In almost every language one could read words of encouragement to the recalcitrant Rumanians for having boldly burst the irksome bonds in which the peoples of the world were being pinioned. "It is our view," wrote one firm adherent of the Entente, "that having proved incapable of protecting the Rumanians in their hour of danger, our alliance cannot to-day challenge the safeguards which they have won for themselves."[170]

"If liberty had her old influence," one read in another popular journal,[171] "the Great Powers would not be bringing pressure to bear on Rumania with the object of saving Hungary from richly deserved punishment." "Instead of nagging the Rumanians," wrote an eminent French publicist, "they would do much better to keep the Turks in hand. If the Turks in despair, in order to win American sympathies, proclaim themselves socialists, syndicalists, or laborists, will President Wilson permit them to renovate Armenia and other places after the manner of Jinghiz Khan?"[172]

But what may have weighed with the Supreme Council far more than the disapproval of publicists were its own impotence, the undignified figure it was cutting, and the injury that was being done to the future League of Nations by the impunity with which one of the lesser states could thus set at naught the decisions of its creators and treat them with almost the same disrespect which they themselves had displayed toward the Rumanian delegates in Paris. They saw that once their energetic representations were ignored by the Bucharest government they were at the end of their means of influencing it. To compel obedience by force was for the time being out of the question. In these circumstances the only issue left them was to make a virtue of necessity and veer round to the Rumanian point of view as unobtrusively as might be, so as to tide over the transient crisis. And that was the course which they finally struck out.
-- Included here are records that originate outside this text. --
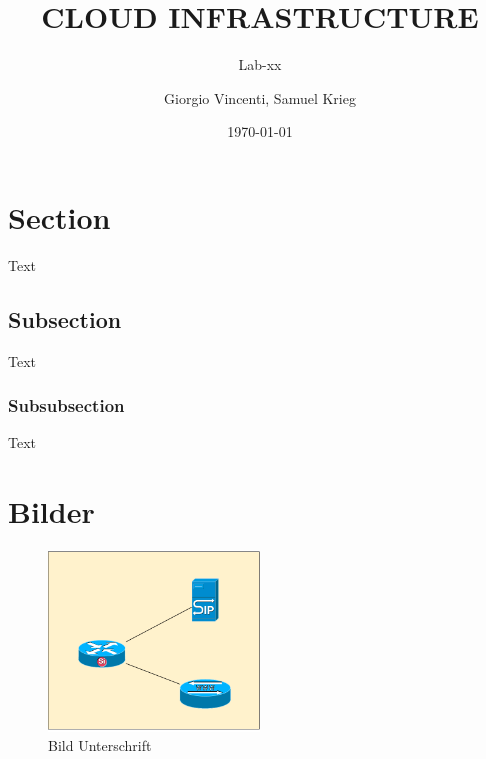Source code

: \documentclass[a4paper,10pt]{scrartcl}
\title{CLOUD INFRASTRUCTURE}
\subtitle{Lab-xx}
\author{Giorgio Vincenti, Samuel Krieg}
\date{\today}
\begin{document}
\maketitle
\tableofcontents

\newpage

\section{Section}
Text

\subsection{Subsection}
Text

\subsubsection{Subsubsection}
Text

\section{Bilder}
\begin{figure} [h]
\begin{center}

\includegraphics[width=0.50\textwidth]{./pictures/sample_picture.pdf}
\caption{Bild Unterschrift}
\label{Bild Referenz}
\end{center}
\end{figure}
\end{document}
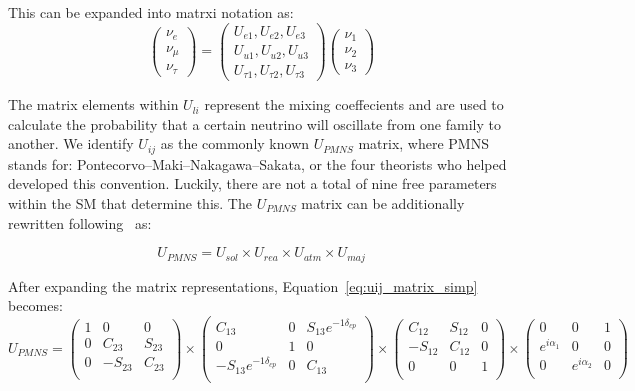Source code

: This can be expanded into matrxi notation as:
\begin{equation}~\label{eq:mass_eigenstates}
\begin{pmatrix}
\nu_e\\
\nu_{\mu}\\
\nu_{\tau}
\end{pmatrix}
=
\begin{pmatrix}
U_{e1}, U_{e2}, U_{e3} \\
U_{u1}, U_{u2}, U_{u3} \\
U_{\tau1}, U_{\tau2}, U_{\tau3}
\end{pmatrix}
\begin{pmatrix}
\nu_1\\
\nu_2\\
\nu_3
\end{pmatrix}
\end{equation}

The matrix elements within $U_{li}$ represent the mixing coeffecients and are used to calculate the probability that a certain neutrino will oscillate from one family to another.
We identify $U_{ij}$ as the commonly known $U_{PMNS}$ matrix, where PMNS stands for: Pontecorvo–Maki–Nakagawa–Sakata, or the four theorists who helped developed this convention.
Luckily, there are not a total of nine free parameters within the SM that determine this.
The $U_{PMNS}$ matrix can be additionally rewritten following~\citep{Pontecorvo:1957qd, 1962PThPh..28..870M} as:

\begin{equation}~\label{eq:uij_matrix_simp}
U_{PMNS}
=
U_{sol} \times U_{rea} \times U_{atm} \times U_{maj}
\end{equation}

After expanding the matrix representations, Equation~\ref{eq:uij_matrix_simp} becomes:
\begin{equation}
U_{PMNS}
=
\begin{pmatrix}
1 & 0 & 0 \\
0 & C_{23} & S_{23} \\
0 & -S_{23} & C_{23} \\
\end{pmatrix}
\times
\begin{pmatrix}
C_{13} & 0 & S_{13}e^{-1\delta_{cp}} \\
0 & 1 & 0 \\
-S_{13}e^{-1\delta_{cp}} & 0 & C_{13} \\
\end{pmatrix}
\times
\begin{pmatrix}
C_{12} & S_{12} & 0 \\
-S_{12} & C_{12} & 0 \\
0 & 0 & 1 \\
\end{pmatrix}
\times
\begin{pmatrix}
0 & 0 & 1 \\
e^{i\alpha_{1}} & 0 & 0 \\
0 & e^{i\alpha_{2}} & 0 \\
\end{pmatrix}
\end{equation}

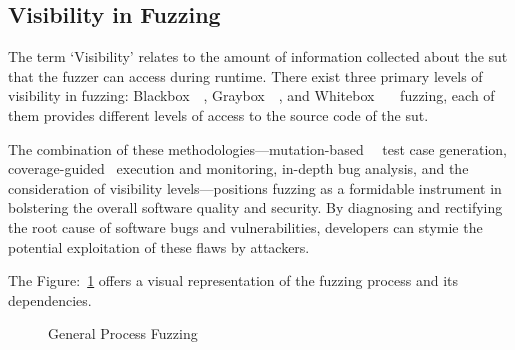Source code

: \subsection*{Visibility in Fuzzing}

The term `Visibility' relates to the amount of information collected about the
\acrshort{sut} that the fuzzer can access during runtime.
There exist three primary levels of visibility in
fuzzing: Blackbox~\cite{godefroid2007random}~\cite{manes2019art},
Graybox~\cite{canakci2021directfuzz}~\cite{li2018fuzzing}, and
Whitebox~\cite{godefroid2008automated}~\cite{godefroid2007random}~\cite{godefroid2008grammar} fuzzing,
each of them provides different levels of access to the source code of the \acrshort{sut}.

The combination of these methodologies—mutation-based~\cite{lyu2022ems}~\cite{miller2007analysis}
test case generation, coverage-guided~\cite{jaaskela2016genetic} execution and monitoring, in-depth bug analysis,
and the consideration of visibility levels—positions fuzzing as a formidable instrument
in bolstering the overall software quality and security. By diagnosing and
rectifying the root cause of software bugs and vulnerabilities, developers
can stymie the potential exploitation of these flaws by attackers.

The Figure:~\ref{fig:general_process_fuzzing} offers a visual representation of the
fuzzing process and its dependencies.



\begin{figure}[h]
        \centering
        {}
        \caption{General Process Fuzzing~\cite{liang2018fuzzing}}\label{fig:general_process_fuzzing}
\end{figure}

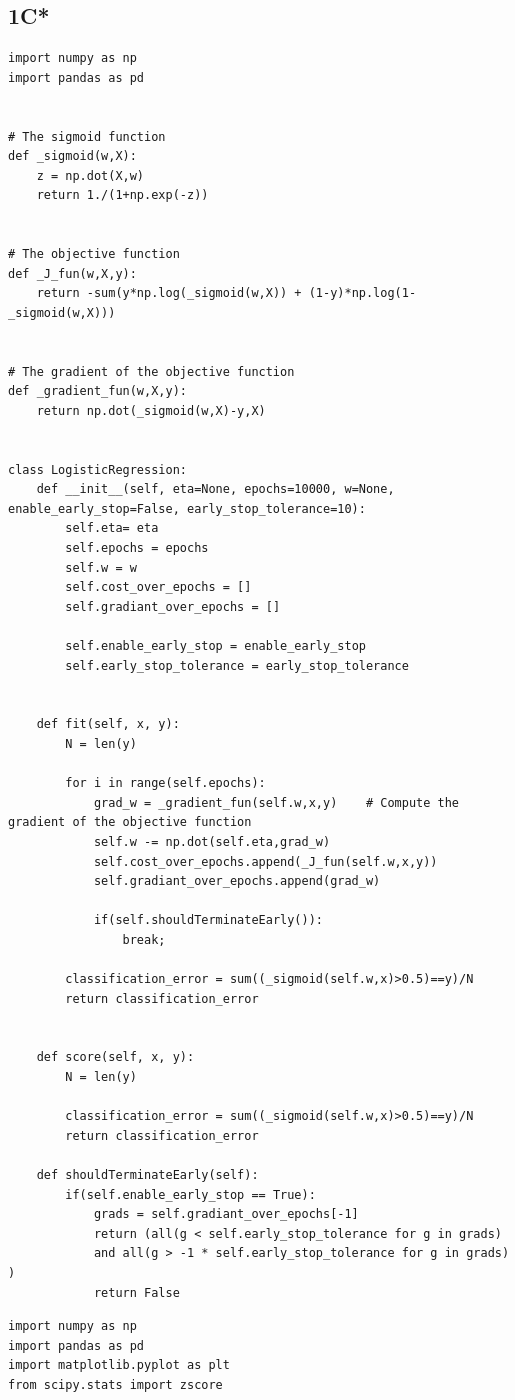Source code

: \documentclass[12pt]{article}
\begin{document}
\begin{flushleft}
		\subsection*{1C*}
		
		\begin{lstlisting}
import numpy as np 
import pandas as pd


# The sigmoid function
def _sigmoid(w,X):
	z = np.dot(X,w)
	return 1./(1+np.exp(-z))


# The objective function
def _J_fun(w,X,y):
	return -sum(y*np.log(_sigmoid(w,X)) + (1-y)*np.log(1-_sigmoid(w,X)))


# The gradient of the objective function
def _gradient_fun(w,X,y):
	return np.dot(_sigmoid(w,X)-y,X)


class LogisticRegression:
	def __init__(self, eta=None, epochs=10000, w=None, enable_early_stop=False, early_stop_tolerance=10):
		self.eta= eta
		self.epochs = epochs
		self.w = w
		self.cost_over_epochs = []
		self.gradiant_over_epochs = []
		
		self.enable_early_stop = enable_early_stop
		self.early_stop_tolerance = early_stop_tolerance
	
	
	def fit(self, x, y):
		N = len(y)
		
		for i in range(self.epochs):
			grad_w = _gradient_fun(self.w,x,y)    # Compute the gradient of the objective function
			self.w -= np.dot(self.eta,grad_w)
			self.cost_over_epochs.append(_J_fun(self.w,x,y))
			self.gradiant_over_epochs.append(grad_w)
			
			if(self.shouldTerminateEarly()):
				break;
	
		classification_error = sum((_sigmoid(self.w,x)>0.5)==y)/N
		return classification_error
	
	
	def score(self, x, y):
		N = len(y)
		
		classification_error = sum((_sigmoid(self.w,x)>0.5)==y)/N
		return classification_error
	
	def shouldTerminateEarly(self):
		if(self.enable_early_stop == True):
			grads = self.gradiant_over_epochs[-1]
			return (all(g < self.early_stop_tolerance for g in grads)
			and all(g > -1 * self.early_stop_tolerance for g in grads) )
			return False

		\end{lstlisting}
		
		\begin{lstlisting}
import numpy as np 
import pandas as pd
import matplotlib.pyplot as plt
from scipy.stats import zscore


\end{lstlisting}
\end{flushleft}
\end{document}
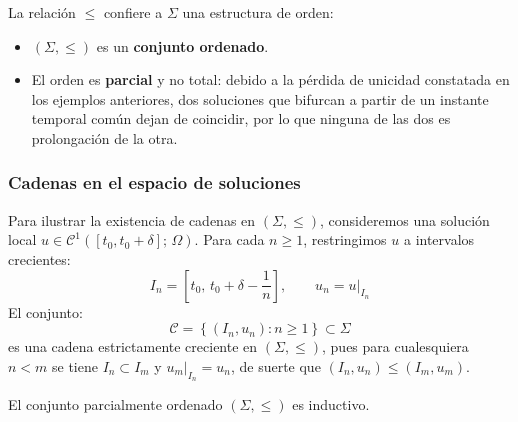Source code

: La relación $\leq$ confiere a $\Sigma$ una estructura de orden:
\begin{itemize}
    \item $(\Sigma, \leq)$ es un \textbf{conjunto ordenado}.
    \item El orden es \textbf{parcial} y no total: debido a la pérdida de unicidad constatada en los ejemplos anteriores, dos soluciones que bifurcan a partir de un instante temporal común dejan de coincidir, por lo que ninguna de las dos es prolongación de la otra.
\end{itemize}

\subsubsection{Cadenas en el espacio de soluciones}

Para ilustrar la existencia de cadenas en $(\Sigma, \leq)$, consideremos una solución local $u \in \mathcal{C}^1([t_0, t_0 + \delta]; \, \Omega)$. Para cada $n \geq 1$, restringimos $u$ a intervalos crecientes:
\[
    I_n = \left[ t_0, \, t_0 + \delta - \frac{1}{n} \right], \qquad u_n = u\big|_{I_n}
\]
El conjunto:
\[
    \mathcal{C} = \left\{ (I_n, u_n) : n \geq 1 \right\} \subset \Sigma
\]
es una cadena estrictamente creciente en $(\Sigma, \leq)$, pues para cualesquiera $n < m$ se tiene $I_n \subset I_m$ y $u_m\big|_{I_n} = u_n$, de suerte que $(I_n, u_n) \leq (I_m, u_m)$.

\begin{lema}
    El conjunto parcialmente ordenado $(\Sigma, \leq)$ es inductivo.
\end{lema}


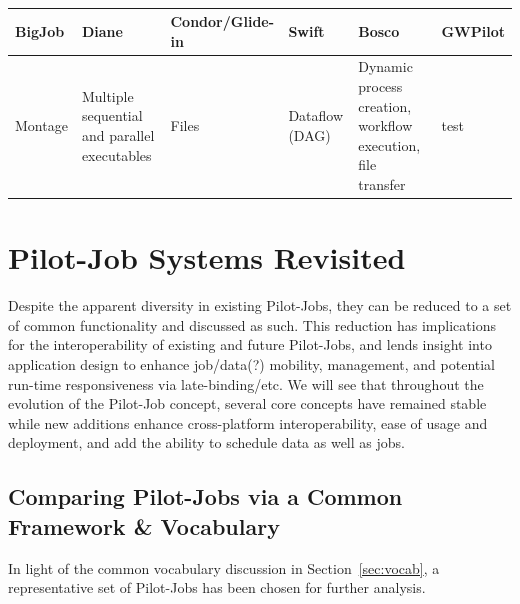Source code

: \documentclass{sig-alternate}
\begin{document}
\begin{landscape}
\begin{table}
\begin{center}
\begin{footnotesize}
\begin{tabular}{|p{3.0cm}|p{3.5cm}|p{2.3cm}|p{1.9cm}|p{3.7cm}|p{2.5cm}|}
\hline {\bf BigJob}
& {\bf Diane}
& {\bf Condor/Glide-in}
& {\bf Swift}
& {\bf Bosco}
& {\bf GWPilot}
\\
\hline

Montage
& Multiple sequential and parallel executables
& Files
& Dataflow (DAG)
& Dynamic process creation, workflow execution, file transfer
& test
\\
\hline

\end{tabular}
\end{footnotesize}
\caption{\label{Tab:AppChars} }
\end{center}
\end{table}
\end{landscape}

\section{Pilot-Job Systems Revisited}
Despite the apparent diversity in existing Pilot-Jobs,
they can be reduced to a set of common functionality and
discussed as such.  This reduction has implications
for the interoperability of existing and future Pilot-Jobs, and
lends insight into application design to enhance job/data(?)
mobility, management, and potential run-time responsiveness via
late-binding/etc.  We will see that throughout the evolution
of the Pilot-Job concept, several core concepts have remained stable
while new additions enhance cross-platform interoperability,
ease of usage and deployment, and add the ability to
schedule data as well as jobs. 

\subsection{Comparing Pilot-Jobs via a Common Framework \& Vocabulary}

In light of the common vocabulary discussion in 
Section~\ref{sec:vocab}, a representative set of Pilot-Jobs
has been chosen for further analysis.  
\end{document}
Matters soon came to the culminating point. The members of the Allied Military Mission had received full powers to force the commanders of the troops of occupation to obey the decisions of the Conference, and when they were confronted with M. Diamandi, the ex-Minister to Petrograd, they issued their orders in the name of the Supreme Council. "We take orders here only from our own government, which is in Bucharest," was the answer they received. The Rumanians have a proverb which runs: "Even a donkey will not fall twice into the same quicksand," and they may have quoted it to General Gorton when refusing to follow the Allies after their previous painful experience. Then the mission telegraphed to Paris for further instructions.[173] In the meanwhile the Rumanian government had sent its answer to the three notes of the Council. And its tenor was firm and unyielding. Undeterred by menaces, M. Bratiano maintained that he had done the right thing in sending troops to Budapest, imposing terms on Hungary and re-establishing order. As a matter of fact he had rendered a sterling service to all Europe, including France and Britain. For if Kuhn and his confederates had contrived to overrun Rumania, the Great Powers would have been morally bound to hasten to the assistance of their defeated ally. The press was permitted to announce that the Council of Five was preparing to accept the Rumanian position. The members of the Allied Military Mission were informed that they were not empowered to give orders to the Rumanians, but only to consult and negotiate with them, whereby all their tact and consideration were earnestly solicited.